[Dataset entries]
******************************
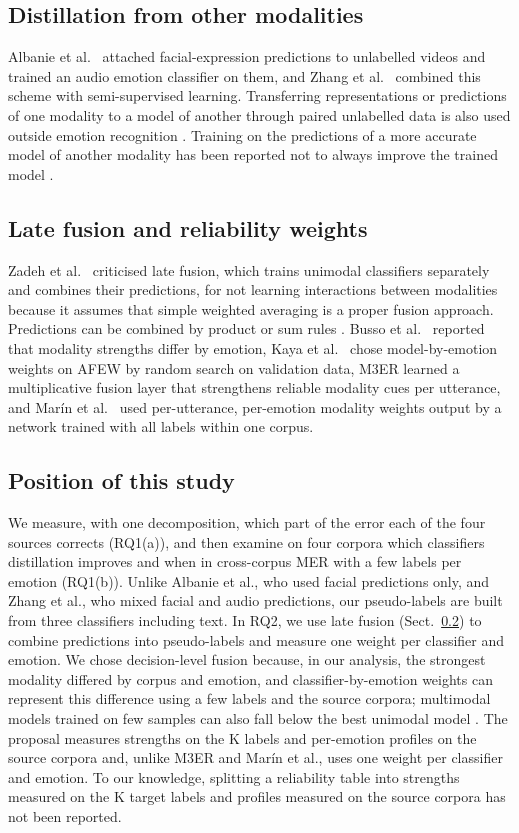 \subsection{Distillation from other modalities}
Albanie et al.\ \cite{albanie2018} attached facial-expression predictions to unlabelled videos and trained an audio emotion classifier on them, and Zhang et al.\ \cite{zhang2021combining} combined this scheme with semi-supervised learning. Transferring representations or predictions of one modality to a model of another through paired unlabelled data is also used outside emotion recognition \cite{gupta2016,jaritz2020xmuda}. Training on the predictions of a more accurate model of another modality has been reported not to always improve the trained model \cite{xue2023mfh}.

\subsection{Late fusion and reliability weights}\label{sec:rel-fusion}
Zadeh et al.\ \cite{zadeh2017tfn} criticised late fusion, which trains unimodal classifiers separately and combines their predictions, for not learning interactions between modalities because it assumes that simple weighted averaging is a proper fusion approach. Predictions can be combined by product or sum rules \cite{kittler1998}. Busso et al.\ \cite{busso2004} reported that modality strengths differ by emotion, Kaya et al.\ \cite{kaya2017} chose model-by-emotion weights on AFEW by random search on validation data, M3ER \cite{mittal2020m3er} learned a multiplicative fusion layer that strengthens reliable modality cues per utterance, and Mar\'in et al.\ \cite{marin2026classwise} used per-utterance, per-emotion modality weights output by a network trained with all labels within one corpus.

\subsection{Position of this study}
We measure, with one decomposition, which part of the error each of the four sources corrects (RQ1(a)), and then examine on four corpora which classifiers distillation improves and when in cross-corpus MER with a few labels per emotion (RQ1(b)). Unlike Albanie et al., who used facial predictions only, and Zhang et al., who mixed facial and audio predictions, our pseudo-labels are built from three classifiers including text. In RQ2, we use late fusion (Sect.~\ref{sec:rel-fusion}) to combine predictions into pseudo-labels and measure one weight per classifier and emotion. We chose decision-level fusion because, in our analysis, the strongest modality differed by corpus and emotion, and classifier-by-emotion weights can represent this difference using a few labels and the source corpora; multimodal models trained on few samples can also fall below the best unimodal model \cite{huang2021}. The proposal measures strengths on the K labels and per-emotion profiles on the source corpora and, unlike M3ER and Mar\'in et al., uses one weight per classifier and emotion. To our knowledge, splitting a reliability table into strengths measured on the K target labels and profiles measured on the source corpora has not been reported.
******************************
EXERCISE BRIEF
Return every entry above word for word, and include no images.

TASK RESPONSE
 \subsection{Distillation from other modalities}
Albanie et al.\ \cite{albanie2018} attached facial-expression predictions to unlabelled videos and trained an audio emotion classifier on them, and Zhang et al.\ \cite{zhang2021combining} combined this scheme with semi-supervised learning. Transferring representations or predictions of one modality to a model of another through paired unlabelled data is also used outside emotion recognition \cite{gupta2016,jaritz2020xmuda}. Training on the predictions of a more accurate model of another modality has been reported not to always improve the trained model \cite{xue2023mfh}.

\subsection{Late fusion and reliability weights}\label{sec:rel-fusion}
Zadeh et al.\ \cite{zadeh2017tfn} criticised late fusion, which trains unimodal classifiers separately and combines their predictions, for not learning interactions between modalities because it assumes that simple weighted averaging is a proper fusion approach. Predictions can be combined by product or sum rules \cite{kittler1998}. Busso et al.\ \cite{busso2004} reported that modality strengths differ by emotion, Kaya et al.\ \cite{kaya2017} chose model-by-emotion weights on AFEW by random search on validation data, M3ER \cite{mittal2020m3er} learned a multiplicative fusion layer that strengthens reliable modality cues per utterance, and Mar\'in et al.\ \cite{marin2026classwise} used per-utterance, per-emotion modality weights output by a network trained with all labels within one corpus.

\subsection{Position of this study}
We measure, with one decomposition, which part of the error each of the four sources corrects (RQ1(a)), and then examine on four corpora which classifiers distillation improves and when in cross-corpus MER with a few labels per emotion (RQ1(b)). Unlike Albanie et al., who used facial predictions only, and Zhang et al., who mixed facial and audio predictions, our pseudo-labels are built from three classifiers including text. In RQ2, we use late fusion (Sect.~\ref{sec:rel-fusion}) to combine predictions into pseudo-labels and measure one weight per classifier and emotion. We chose decision-level fusion because, in our analysis, the strongest modality differed by corpus and emotion, and classifier-by-emotion weights can represent this difference using a few labels and the source corpora; multimodal models trained on few samples can also fall below the best unimodal model \cite{huang2021}. The proposal measures strengths on the K labels and per-emotion profiles on the source corpora and, unlike M3ER and Mar\'in et al., uses one weight per classifier and emotion. To our knowledge, splitting a reliability table into strengths measured on the K target labels and profiles measured on the source corpora has not been reported.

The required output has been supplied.